WORK TASK » If a line below includes the string "proves", copy it.

DATASET EXCERPTS »
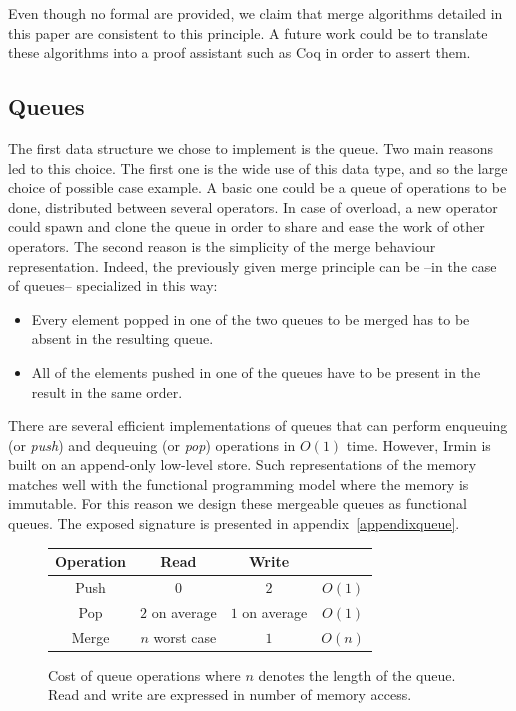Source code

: \documentclass{article}
\newcommand{\coq}{Coq\xspace}
\newcommand{\irmin}{Irmin\xspace}
\begin{document}
\noindent Even though no formal are provided, we claim that merge algorithms detailed in this paper are consistent to this principle.
A future work could be to translate these algorithms into a proof assistant such as \coq in order to assert them.

\subsection{Queues}

The first data structure we chose to implement is the queue.
Two main reasons led to this choice.
The first one is the wide use of this data type, and so the large choice of possible case example.
A basic one could be a queue of operations to be done, distributed between several operators.
In case of overload, a new operator could spawn and clone the queue in order to share and ease the work of other operators.
The second reason is the simplicity of the merge behaviour representation.
Indeed, the previously given merge principle can be --in the case of queues-- specialized in this way:
\begin{itemize}
	\item Every element popped in one of the two queues to be merged has to be absent in the resulting queue.
	\item All of the elements pushed in one of the queues have to be present in the result in the same order.
\end{itemize}


There are several efficient implementations of queues that can perform enqueuing (or \emph{push}) and dequeuing (or \emph{pop}) operations in $O(1)$ time.
However, \irmin is built on an append-only low-level store.
Such representations of the memory matches well with the functional programming model where the memory is immutable.
For this reason we design these mergeable queues as functional queues.
The exposed signature is presented in appendix~\ref{appendixqueue}.

\begin{figure}[hbt]
\centering
\setlength{\tabcolsep}{0.5cm}
\begin{tabular}{|c|c|c|c|}
\hline
	Operation &
	Read &
	Write &
	\\
\hline
	Push &
	\cellcolor{chameleon!20} $0$ &
	\cellcolor{chameleon!20} $2$ &
	\cellcolor{chameleon!20} $O(1)$ \\
\hline
	Pop &
	\cellcolor{butter!20} $2$ on average &
	\cellcolor{butter!20} $1$ on average &
	\cellcolor{chameleon!20} $O(1)$ \\
\hline
\hline
	Merge &
	\cellcolor{scarletred!20} $n$ worst case &
	\cellcolor{chameleon!20} $1$ &
	\cellcolor{butter!20} $O(n)$ \\
\hline
\end{tabular}
\caption{Cost of queue operations where $n$ denotes the length of the queue. Read and write are expressed in number of memory access.}
\label{queuetable}
\end{figure}
\end{document}
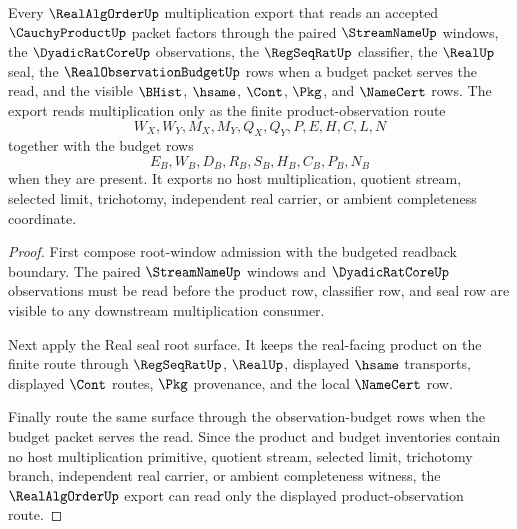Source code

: \begin{theorem}
\label{thm:cauchy-product-realalgorder-product-observation-export}
Every $\RealAlgOrderUp$ multiplication export that reads an accepted $\CauchyProductUp$ packet factors through the paired $\StreamNameUp$ windows, the $\DyadicRatCoreUp$ observations, the $\RegSeqRatUp$ classifier, the $\RealUp$ seal, the $\RealObservationBudgetUp$ rows when a budget packet serves the read, and the visible $\BHist$, $\hsame$, $\Cont$, $\Pkg$, and $\NameCert$ rows. The export reads multiplication only as the finite product-observation route
$$
W_X,W_Y,M_X,M_Y,Q_X,Q_Y,P,E,H,C,L,N
$$
together with the budget rows
$$
E_B,W_B,D_B,R_B,S_B,H_B,C_B,P_B,N_B
$$
when they are present. It exports no host multiplication, quotient stream, selected limit, trichotomy, independent real carrier, or ambient completeness coordinate.
\end{theorem}
\begin{proof}
First compose root-window admission with the budgeted readback boundary. The paired $\StreamNameUp$ windows and $\DyadicRatCoreUp$ observations must be read before the product row, classifier row, and seal row are visible to any downstream multiplication consumer.

Next apply the Real seal root surface. It keeps the real-facing product on the finite route through $\RegSeqRatUp$, $\RealUp$, displayed $\hsame$ transports, displayed $\Cont$ routes, $\Pkg$ provenance, and the local $\NameCert$ row.

Finally route the same surface through the observation-budget rows when the budget packet serves the read. Since the product and budget inventories contain no host multiplication primitive, quotient stream, selected limit, trichotomy branch, independent real carrier, or ambient completeness witness, the $\RealAlgOrderUp$ export can read only the displayed product-observation route.
\end{proof}

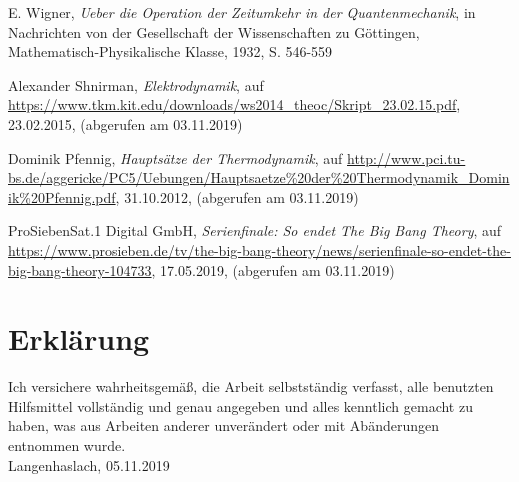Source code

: \documentclass[12pt,a4paper]{scrartcl}
\numberwithin{equation}{section}
\begin{document}
\begin{thebibliography}{99}
  E. Wigner,
  \textit{Ueber die Operation der Zeitumkehr in der Quantenmechanik},
  in Nachrichten von der Gesellschaft der Wissenschaften zu Göttingen, Mathematisch-Physikalische Klasse,
  1932,
  S. 546-559

  Alexander Shnirman,
  \textit{Elektrodynamik},
  auf \url{https://www.tkm.kit.edu/downloads/ws2014_theoc/Skript_23.02.15.pdf},
  23.02.2015,
  (abgerufen am 03.11.2019)

  Dominik Pfennig,
  \textit{Hauptsätze der Thermodynamik},
  auf \url{http://www.pci.tu-bs.de/aggericke/PC5/Uebungen/Hauptsaetze%20der%20Thermodynamik_Dominik%20Pfennig.pdf},
  31.10.2012,
  (abgerufen am 03.11.2019)

  ProSiebenSat.1 Digital GmbH,
  \textit{Serienfinale: So endet The Big Bang Theory},
  auf \url{https://www.prosieben.de/tv/the-big-bang-theory/news/serienfinale-so-endet-the-big-bang-theory-104733},
  17.05.2019,
  (abgerufen am 03.11.2019)


\end{thebibliography}



\newpage

 \thispagestyle{empty}


\vspace*{8cm}


\section*{Erklärung}

Ich  versichere  wahrheitsgemäß,  die  Arbeit selbstständig verfasst,  alle  benutzten  Hilfsmittel  vollständig  und  genau  angegeben  und  alles kenntlich  gemacht  zu  haben,  was  aus  Arbeiten  anderer  unverändert  oder  mit  Abänderungen entnommen  wurde.
\\[2ex]

\noindent
Langenhaslach, 05.11.2019\\[5ex]
\end{document}
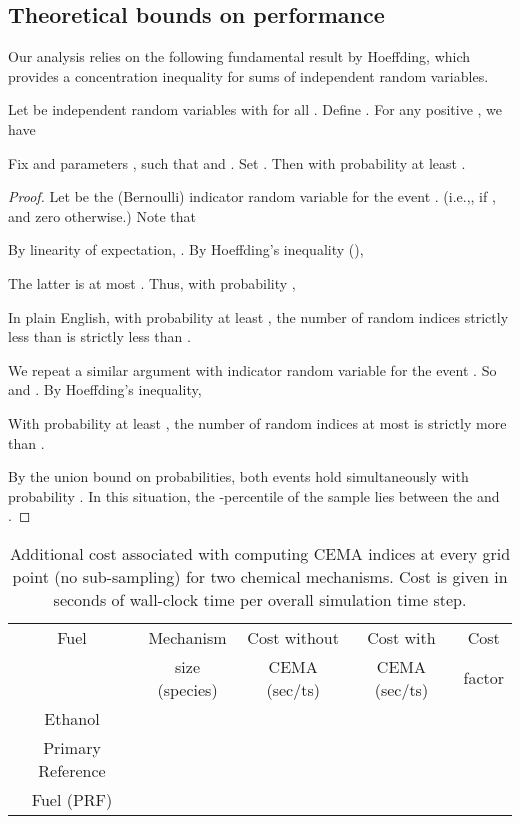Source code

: \documentclass[final]{siamltex}
\begin{document}
\subsection{Theoretical bounds on performance}
Our analysis  relies on the  following fundamental result by Hoeffding, which provides a concentration inequality for sums of independent random variables.

\begin{theorem}
  \label{thm:Hoeffding}
  Let  be independent random variables with  for all .  Define . 
  For any positive , we have 
\end{theorem}

\begin{lemma} \label{lem:perc} Fix  and parameters , such that  and .
Set . Then 
with probability at least .
\end{lemma}

\vspace{2ex}
\begin{proof} Let  be the (Bernoulli) indicator random variable for the event . (i.e.,, if ,
and zero otherwise.) Note that 

By linearity of expectation, . By Hoeffding's inequality (),

The latter is at most . Thus, with probability ,

In plain English, with probability at least , the number of random indices
strictly less than  is strictly less than .

We repeat a similar argument with indicator random variable  for the event . So 
and . By Hoeffding's inequality,

With probability at least , the number of random indices at most 
is strictly more than .

By the union bound on probabilities, both events hold simultaneously with probability .
In this situation, the -percentile of the sample lies between the 
and .
\end{proof}
\begin{table}[t]
\caption{ Additional cost associated with computing CEMA indices at every grid point (no sub-sampling) for two chemical mechanisms. Cost is given in seconds of wall-clock time per overall simulation time step. \label{tab:cema_costs}}
\begin{center}
 \begin{tabular}{| c | c | c | c | c |}
 \hline \hline
Fuel         & Mechanism       &  Cost without    & Cost with       &  Cost     \\
             & size (species)  &    CEMA (sec/ts) & CEMA (sec/ts)   & factor    \\ \hline \hline 
 Ethanol     &               &           &              &       \\
\hline
Primary Reference & & & & \\
Fuel (PRF) &           &           &            &      \\\hline \hline 
\end{tabular}
\end{center}
\end{table}  
\end{document}
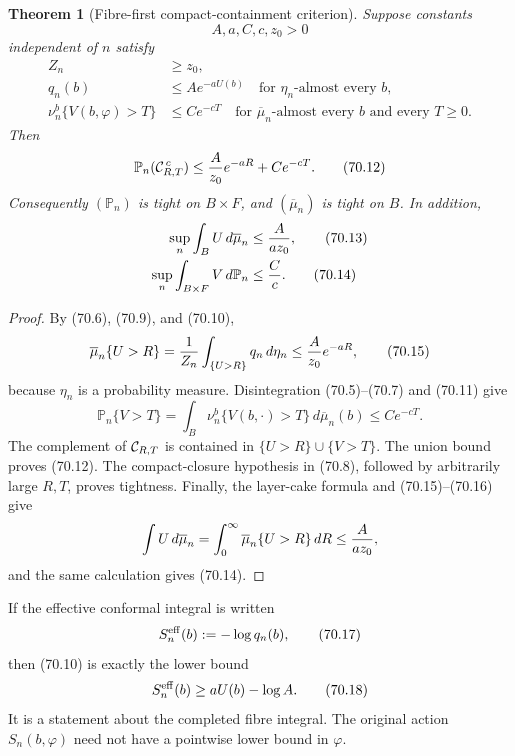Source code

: \documentclass[11pt]{article}
\newtheorem{theorem}{Theorem}[section]
\theoremstyle{remark}
\begin{document}
\begin{theorem}[Fibre-first compact-containment criterion]
\label{thm:v12v70-fibre-first}
Suppose constants
\[
 A,a,C,c,z_0>0
\]
independent of \(n\) satisfy
\begin{align}
 Z_n&\geq z_0,                                                \tag{70.9}\\
 q_n(b)&\leq A e^{-aU(b)}
 \quad\text{for }\eta_n\text{-almost every }b,               \tag{70.10}\\
 \nu_n^b\{V(b,\varphi)>T\}&\leq C e^{-cT}
 \quad\text{for }\overline\mu_n\text{-almost every }b
 \text{ and every }T\geq0.                                  \tag{70.11}
\end{align}
Then
\begin{equation}
 {\mathbb P}_n({\cal C}_{R,T}^{\,c})
 \leq {A\over z_0}e^{-aR}+Ce^{-cT}.                          \tag{70.12}
\end{equation}
Consequently \(({\mathbb P}_n)\) is tight on \(B\times F\), and
\((\overline\mu_n)\) is tight on \(B\).  In addition,
\begin{align}
 \sup_n\int_B U\,d\overline\mu_n
 &\leq {A\over a z_0},                                      \tag{70.13}\\
 \sup_n\int_{B\times F}V\,d{\mathbb P}_n
 &\leq {C\over c}.                                          \tag{70.14}
\end{align}
\end{theorem}

\begin{proof}
By (70.6), (70.9), and (70.10),
\[
 \overline\mu_n\{U>R\}
 ={1\over Z_n}\int_{\{U>R\}}q_n\,d\eta_n
 \leq {A\over z_0}e^{-aR},                                  \tag{70.15}
\]
because \(\eta_n\) is a probability measure.  Disintegration
(70.5)--(70.7) and (70.11) give
\[
 {\mathbb P}_n\{V>T\}
 =\int_B\nu_n^b\{V(b,\cdot)>T\}\,d\overline\mu_n(b)
 \leq Ce^{-cT}.                                              \tag{70.16}
\]
The complement of \({\cal C}_{R,T}\) is contained in
\(\{U>R\}\cup\{V>T\}\).  The union bound proves (70.12).
The compact-closure hypothesis in (70.8), followed by arbitrarily
large \(R,T\), proves tightness.  Finally, the layer-cake formula and
(70.15)--(70.16) give
\[
 \int U\,d\overline\mu_n
 =\int_0^\infty\overline\mu_n\{U>R\}\,dR
 \leq {A\over az_0},
\]
and the same calculation gives (70.14).
\end{proof}

If the effective conformal integral is written
\begin{equation}
                         S_n^{\rm eff}(b):=-\log q_n(b),      \tag{70.17}
\end{equation}
then (70.10) is exactly the lower bound
\begin{equation}
 S_n^{\rm eff}(b)\geq aU(b)-\log A.                          \tag{70.18}
\end{equation}
It is a statement about the completed fibre integral.  The original
action \(S_n(b,\varphi)\) need not have a pointwise lower bound in
\(\varphi\).
\end{document}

RESPONSE TO THE TASK »
\(\{U>R\}\cup\{V>T\}\).  The union bound proves (70.12).
large \(R,T\), proves tightness.  Finally, the layer-cake formula and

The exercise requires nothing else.